3/ GUSGUS "V.I.P." : les islandais de GusGus viennent trouver chaleur et réconfort sous la houlette des Masters at Work qui instillent ici une ambiance lounge et jazzy. A l'instar des écossais, des norvégiens et des suédois, je me demande si ces climats hostiles ne favorisent pas la créativité des artistes vers des sonorités bienveillantes et soulful.

4/ INCOGNITO "Nights over Egypt" : 1999, c'est la bombe jazz-house de l'année, encore une fois signée Masters at Work avec un double pack d'anthologie.

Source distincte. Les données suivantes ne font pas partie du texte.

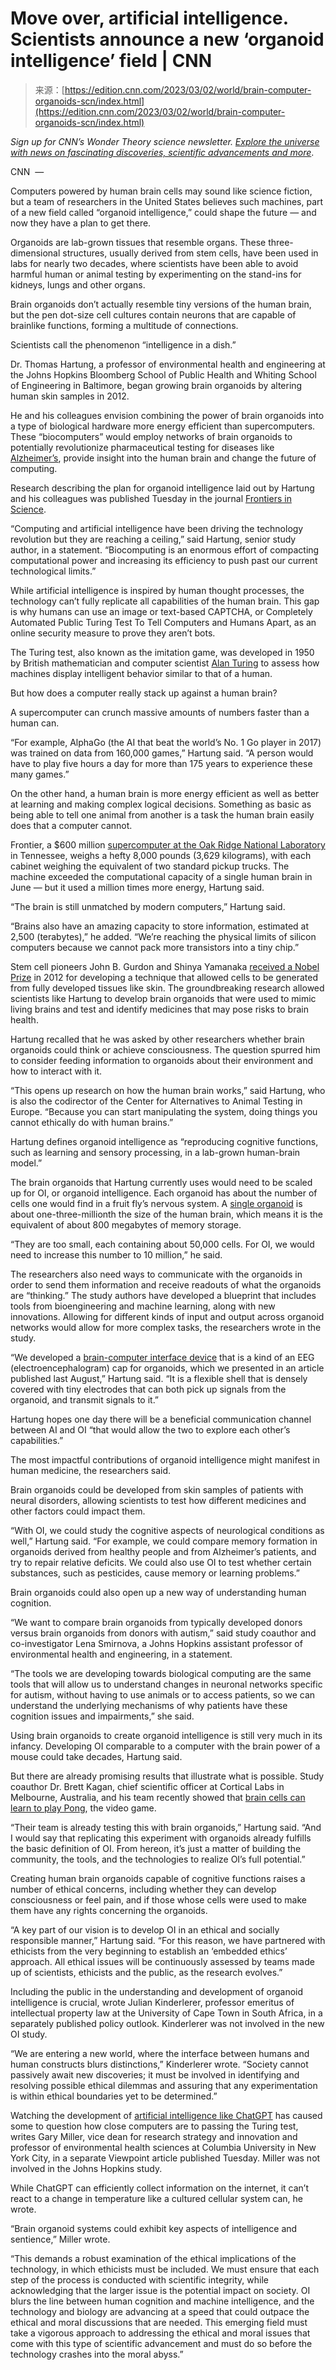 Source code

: <!--yml
category: 未分类
date: 2024-05-27 14:36:52
-->

# Move over, artificial intelligence. Scientists announce a new ‘organoid intelligence’ field | CNN

> 来源：[https://edition.cnn.com/2023/03/02/world/brain-computer-organoids-scn/index.html](https://edition.cnn.com/2023/03/02/world/brain-computer-organoids-scn/index.html)

*Sign up for CNN’s Wonder Theory science newsletter.* [*Explore the universe with news on fascinating discoveries, scientific advancements and more*](https://www.cnn.com/specials/wonder-theory?source=nl-acq_article).

CNN  — 

Computers powered by human brain cells may sound like science fiction, but a team of researchers in the United States believes such machines, part of a new field called “organoid intelligence,” could shape the future — and now they have a plan to get there.

Organoids are lab-grown tissues that resemble organs. These three-dimensional structures, usually derived from stem cells, have been used in labs for nearly two decades, where scientists have been able to avoid harmful human or animal testing by experimenting on the stand-ins for kidneys, lungs and other organs.

Brain organoids don’t actually resemble tiny versions of the human brain, but the pen dot-size cell cultures contain neurons that are capable of brainlike functions, forming a multitude of connections.

Scientists call the phenomenon “intelligence in a dish.”

Dr. Thomas Hartung, a professor of environmental health and engineering at the Johns Hopkins Bloomberg School of Public Health and Whiting School of Engineering in Baltimore, began growing brain organoids by altering human skin samples in 2012\.

He and his colleagues envision combining the power of brain organoids into a type of biological hardware more energy efficient than supercomputers. These “biocomputers” would employ networks of brain organoids to potentially revolutionize pharmaceutical testing for diseases like [Alzheimer’s](https://www.cnn.com/2022/07/31/health/alzheimers-progress-wellness/index.html), provide insight into the human brain and change the future of computing.

Research describing the plan for organoid intelligence laid out by Hartung and his colleagues was published Tuesday in the journal [Frontiers in Science](https://www.frontiersin.org/journals/science/articles/10.3389/fsci.2023.1017235).

“Computing and artificial intelligence have been driving the technology revolution but they are reaching a ceiling,” said Hartung, senior study author, in a statement. “Biocomputing is an enormous effort of compacting computational power and increasing its efficiency to push past our current technological limits.”

While artificial intelligence is inspired by human thought processes, the technology can’t fully replicate all capabilities of the human brain. This gap is why humans can use an image or text-based CAPTCHA, or Completely Automated Public Turing Test To Tell Computers and Humans Apart, as an online security measure to prove they aren’t bots.

The Turing test, also known as the imitation game, was developed in 1950 by British mathematician and computer scientist [Alan Turing](http://www.cnn.com/2019/07/15/business/alan-turing-50-pound-note/index.html) to assess how machines display intelligent behavior similar to that of a human.

But how does a computer really stack up against a human brain?

A supercomputer can crunch massive amounts of numbers faster than a human can.

“For example, AlphaGo (the AI that beat the world’s No. 1 Go player in 2017) was trained on data from 160,000 games,” Hartung said. “A person would have to play five hours a day for more than 175 years to experience these many games.” 

On the other hand, a human brain is more energy efficient as well as better at learning and making complex logical decisions. Something as basic as being able to tell one animal from another is a task the human brain easily does that a computer cannot.

Frontier, a $600 million [supercomputer at the Oak Ridge National Laboratory](https://www.ornl.gov/news/frontier-supercomputer-debuts-worlds-fastest-breaking-exascale-barrier) in Tennessee, weighs a hefty 8,000 pounds (3,629 kilograms), with each cabinet weighing the equivalent of two standard pickup trucks. The machine exceeded the computational capacity of a single human brain in June — but it used a million times more energy, Hartung said.

“The brain is still unmatched by modern computers,” Hartung said.

“Brains also have an amazing capacity to store information, estimated at 2,500 (terabytes),” he added. “We’re reaching the physical limits of silicon computers because we cannot pack more transistors into a tiny chip.”

Stem cell pioneers John B. Gurdon and Shinya Yamanaka [received a Nobel Prize](http://www.cnn.com/2012/10/08/world/europe/sweden-nobel-prize-medicine/index.html) in 2012 for developing a technique that allowed cells to be generated from fully developed tissues like skin. The groundbreaking research allowed scientists like Hartung to develop brain organoids that were used to mimic living brains and test and identify medicines that may pose risks to brain health.

Hartung recalled that he was asked by other researchers whether brain organoids could think or achieve consciousness. The question spurred him to consider feeding information to organoids about their environment and how to interact with it.

“This opens up research on how the human brain works,” said Hartung, who is also the codirector of the Center for Alternatives to Animal Testing in Europe. “Because you can start manipulating the system, doing things you cannot ethically do with human brains.”

Hartung defines organoid intelligence as “reproducing cognitive functions, such as learning and sensory processing, in a lab-grown human-brain model.”

The brain organoids that Hartung currently uses would need to be scaled up for OI, or organoid intelligence. Each organoid has about the number of cells one would find in a fruit fly’s nervous system. A [single organoid](https://caat.jhsph.edu/programs/oi/) is about one-three-millionth the size of the human brain, which means it is the equivalent of about 800 megabytes of memory storage.

“They are too small, each containing about 50,000 cells. For OI, we would need to increase this number to 10 million,” he said.

The researchers also need ways to communicate with the organoids in order to send them information and receive readouts of what the organoids are “thinking.” The study authors have developed a blueprint that includes tools from bioengineering and machine learning, along with new innovations. Allowing for different kinds of input and output across organoid networks would allow for more complex tasks, the researchers wrote in the study.

“We developed a [brain-computer interface device](https://www.science.org/doi/10.1126/sciadv.abq5031) that is a kind of an EEG (electroencephalogram) cap for organoids, which we presented in an article published last August,” Hartung said. “It is a flexible shell that is densely covered with tiny electrodes that can both pick up signals from the organoid, and transmit signals to it.”

Hartung hopes one day there will be a beneficial communication channel between AI and OI “that would allow the two to explore each other’s capabilities.”

The most impactful contributions of organoid intelligence might manifest in human medicine, the researchers said.

Brain organoids could be developed from skin samples of patients with neural disorders, allowing scientists to test how different medicines and other factors could impact them.

“With OI, we could study the cognitive aspects of neurological conditions as well,” Hartung said. “For example, we could compare memory formation in organoids derived from healthy people and from Alzheimer’s patients, and try to repair relative deficits. We could also use OI to test whether certain substances, such as pesticides, cause memory or learning problems.”

Brain organoids could also open up a new way of understanding human cognition.

“We want to compare brain organoids from typically developed donors versus brain organoids from donors with autism,” said study coauthor and co-investigator Lena Smirnova, a Johns Hopkins assistant professor of environmental health and engineering, in a statement.

“The tools we are developing towards biological computing are the same tools that will allow us to understand changes in neuronal networks specific for autism, without having to use animals or to access patients, so we can understand the underlying mechanisms of why patients have these cognition issues and impairments,” she said.

Using brain organoids to create organoid intelligence is still very much in its infancy. Developing OI comparable to a computer with the brain power of a mouse could take decades, Hartung said.

But there are already promising results that illustrate what is possible. Study coauthor Dr. Brett Kagan, chief scientific officer at Cortical Labs in Melbourne, Australia, and his team recently showed that [brain cells can learn to play Pong](http://www.cnn.com/2022/10/13/world/brain-cells-pong-intl-scli-scn/index.html), the video game.

“Their team is already testing this with brain organoids,” Hartung said. “And I would say that replicating this experiment with organoids already fulfills the basic definition of OI. From hereon, it’s just a matter of building the community, the tools, and the technologies to realize OI’s full potential.”

Creating human brain organoids capable of cognitive functions raises a number of ethical concerns, including whether they can develop consciousness or feel pain, and if those whose cells were used to make them have any rights concerning the organoids.

“A key part of our vision is to develop OI in an ethical and socially responsible manner,” Hartung said. “For this reason, we have partnered with ethicists from the very beginning to establish an ‘embedded ethics’ approach. All ethical issues will be continuously assessed by teams made up of scientists, ethicists and the public, as the research evolves.”

Including the public in the understanding and development of organoid intelligence is crucial, wrote Julian Kinderlerer, professor emeritus of intellectual property law at the University of Cape Town in South Africa, in a separately published policy outlook. Kinderlerer was not involved in the new OI study.

“We are entering a new world, where the interface between humans and human constructs blurs distinctions,” Kinderlerer wrote. “Society cannot passively await new discoveries; it must be involved in identifying and resolving possible ethical dilemmas and assuring that any experimentation is within ethical boundaries yet to be determined.”

Watching the development of [artificial intelligence like ChatGPT](http://www.cnn.com/2023/01/26/tech/chatgpt-passes-exams/index.html) has caused some to question how close computers are to passing the Turing test, writes Gary Miller, vice dean for research strategy and innovation and professor of environmental health sciences at Columbia University in New York City, in a separate Viewpoint article published Tuesday. Miller was not involved in the Johns Hopkins study.

While ChatGPT can efficiently collect information on the internet, it can’t react to a change in temperature like a cultured cellular system can, he wrote.

“Brain organoid systems could exhibit key aspects of intelligence and sentience,” Miller wrote.

“This demands a robust examination of the ethical implications of the technology, in which ethicists must be included. We must ensure that each step of the process is conducted with scientific integrity, while acknowledging that the larger issue is the potential impact on society. OI blurs the line between human cognition and machine intelligence, and the technology and biology are advancing at a speed that could outpace the ethical and moral discussions that are needed. This emerging field must take a vigorous approach to addressing the ethical and moral issues that come with this type of scientific advancement and must do so before the technology crashes into the moral abyss.” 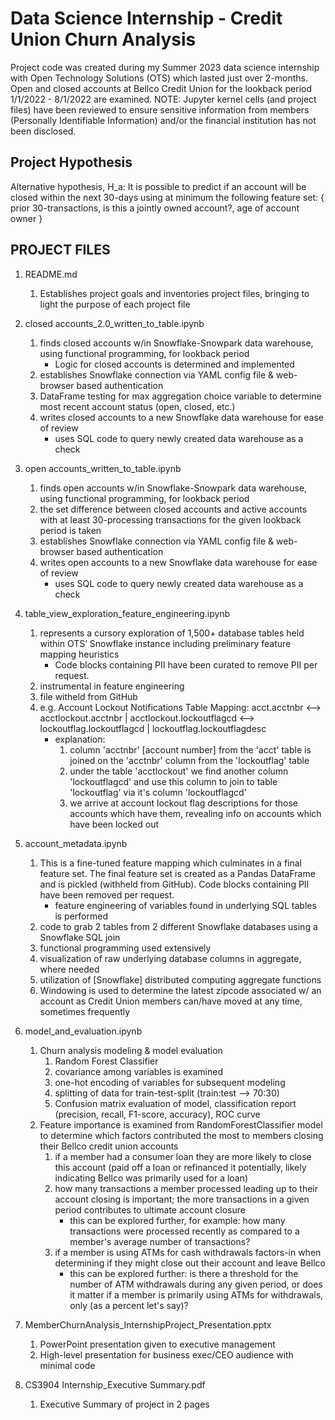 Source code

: # Data Science Internship - Credit Union Churn Analysis

Project code was created during my Summer 2023 data science internship with Open Technology Solutions (OTS) which lasted just over 2-months.
Open and closed accounts at Bellco Credit Union for the lookback period 1/1/2022 - 8/1/2022 are examined. 
NOTE: Jupyter kernel cells (and project files) have been reviewed to ensure sensitive information from members (Personally Identifiable Information) and/or the financial institution has not been disclosed.


## Project Hypothesis

Alternative hypothesis, H_a:
It is possible to predict if an account will be closed within the next 30-days using at minimum the following feature set:
{
    prior 30-transactions,
    is this a jointly owned account?,
    age of account owner
}

## PROJECT FILES

1. README.md
	1. Establishes project goals and inventories project files, bringing to light the purpose of each project file

2. closed accounts_2.0_written_to_table.ipynb
	1. finds closed accounts w/in Snowflake-Snowpark data warehouse, using functional programming, for lookback period
		- Logic for closed accounts is determined and implemented
	2. establishes Snowflake connection via YAML config file & web-browser based authentication
	3. DataFrame testing for max aggregation choice variable to determine most recent account status (open, closed, etc.)
	4. writes closed accounts to a new Snowflake data warehouse for ease of review
		- uses SQL code to query newly created data warehouse as a check

3. open accounts_written_to_table.ipynb
	1. finds open accounts w/in Snowflake-Snowpark data warehouse, using functional programming, for lookback period
	2. the set difference between closed accounts and active accounts with at least 30-processing transactions for the given lookback period is taken
	3. establishes Snowflake connection via YAML config file & web-browser based authentication
	4. writes open accounts to a new Snowflake data warehouse for ease of review
		- uses SQL code to query newly created data warehouse as a check

4. table_view_exploration_feature_engineering.ipynb
	1. represents a cursory exploration of 1,500+ database tables held within OTS’ Snowflake instance including preliminary feature mapping heuristics 
		- Code blocks containing PII have been curated to remove PII per request.
	2. instrumental in feature engineering
	3. file witheld from GitHub
	4. e.g. Account Lockout Notifications Table Mapping:
		acct.acctnbr <--> 
		acctlockout.acctnbr | acctlockout.lockoutflagcd <-->
		lockoutflag.lockoutflagcd | lockoutflag.lockoutflagdesc
		- explanation: 
			1. column 'acctnbr' [account number] from the 'acct' table is joined on the 'acctnbr' column from the 'lockoutflag' table
			2. under the table 'acctlockout' we find another column 'lockoutflagcd' and use this column to join to table 'lockoutflag' via it's column 'lockoutflagcd'
			3. we arrive at account lockout flag descriptions for those accounts which have them, revealing info on accounts which have been locked out

5. account_metadata.ipynb
	1. This is a fine-tuned feature mapping which culminates in a final feature set. The final feature set is created as a Pandas DataFrame and is pickled (withheld from GitHub). Code blocks containing PII have been removed per request.
		- feature engineering of variables found in underlying SQL tables is performed
	2. code to grab 2 tables from 2 different Snowflake databases using a Snowflake SQL join
	3. functional programming used extensively
	4. visualization of raw underlying database columns in aggregate, where needed
	5. utilization of [Snowflake] distributed computing aggregate functions
	6. Windowing is used to determine the latest zipcode associated w/ an account as Credit Union members can/have moved at any time, sometimes frequently

6. model_and_evaluation.ipynb
	1. Churn analysis modeling & model evaluation
		1. Random Forest Classifier
		2. covariance among variables is examined
		3. one-hot encoding of variables for subsequent modeling
		4. splitting of data for train-test-split (train:test --> 70:30)
		5. Confusion matrix evaluation of model, classification report (precision, recall, F1-score, accuracy), ROC curve
	2. Feature importance is examined from RandomForestClassifier model to determine which factors contributed the most to members closing their Bellco credit union accounts
		1. if a member had a consumer loan they are more likely to close this account (paid off a loan or refinanced it potentially, likely indicating Bellco was primarily used for a loan)
		2. how many transactions a member processed leading up to their account closing is important; the more transactions in a given period contributes to ultimate account closure
			- this can be explored further, for example: how many transactions were processed recently as compared to a member's average number of transactions?
		3. if a member is using ATMs for cash withdrawals factors-in when determining if they might close out their account and leave Bellco
			- this can be explored further: is there a threshold for the number of ATM withdrawals during any given period, or does it matter if a member is primarily using ATMs for withdrawals, only (as a percent let's say)?

7. MemberChurnAnalysis_InternshipProject_Presentation.pptx
	1. PowerPoint presentation given to executive management
	2. High-level presentation for business exec/CEO audience with minimal code
	
8. CS3904 Internship_Executive Summary.pdf
	1. Executive Summary of project in 2 pages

Une Jocelyn Brown toujours aussi convaincante, des accords et une rythmique soignés... une belle reprise de l'original des JONES GIRLS, déjà magique dans le style "mellow".

4/ DONNA SUMMER "I feel love" : quand on connait l'original disco froid et métronomique du munichois Georgio Moroder, on ne peut que saluer cette métamorphose. Dommage que le son de ce remix des Masters at Work soit aussi sale (problème de pressage ou de gravure ?). Un titre-fleuve de 11'33" qui s'achève par un mythique buff jazz où guitare et orgue se répondent du tac au tac.

5/ BLACK MAGIC "Let it go" : Kenny Dope Gonzalez et Little Louie Vega prennent en main cette co-production avec Lil" Louis, la drapant d'une ambiance jazz où plane l'ombre d'un Eric Truffaz ou d'un Tom Browne, mais c'est ici Chris Botti, célèbre trompettiste américain au look glamour, qui exécute les solos.

6/ STEPHANIE MILLS "Latin lover" : la rythmique syncopée des MAW s'exprime à plein et l'ad lib exprime cette flamboyance si caractéristique du duo. Stephanie Mills est l'une de mes chanteuses préférées avec à son actif quelques joyaux de la soul comme"Watcha gonna do with my lovin'", "You Can't Run From My Love" et "The Medicine Song".

7/ CAJMERE feat. Dajae "Brighter days" : un des hymnes de 1992 (N°2 du Billboard Dance Chart). Il a été remixé récemment par Haji & Emanuel mais les magiques versions originales sont signées Todd Terry, Masters at Work et, bien entendu, Cajmere pour une version dans une sorte de style "charleston"(Underground Goodie Mix) très minimaliste qu'on retrouve surtout sur son autre tube, "You got me up". Dans son TNT dub, Todd Terry nous ressert le même gimmick que pour Bizarre Inc. ("Playing with knives"), mais vous êtes au courant du recyclage permanent dont il est l'inventeur.
Sorti en France chez Happy Music, le titre a été un flop monumental dans les clubs mais... ça n'est une surprise pour aucun habitué de ce blog.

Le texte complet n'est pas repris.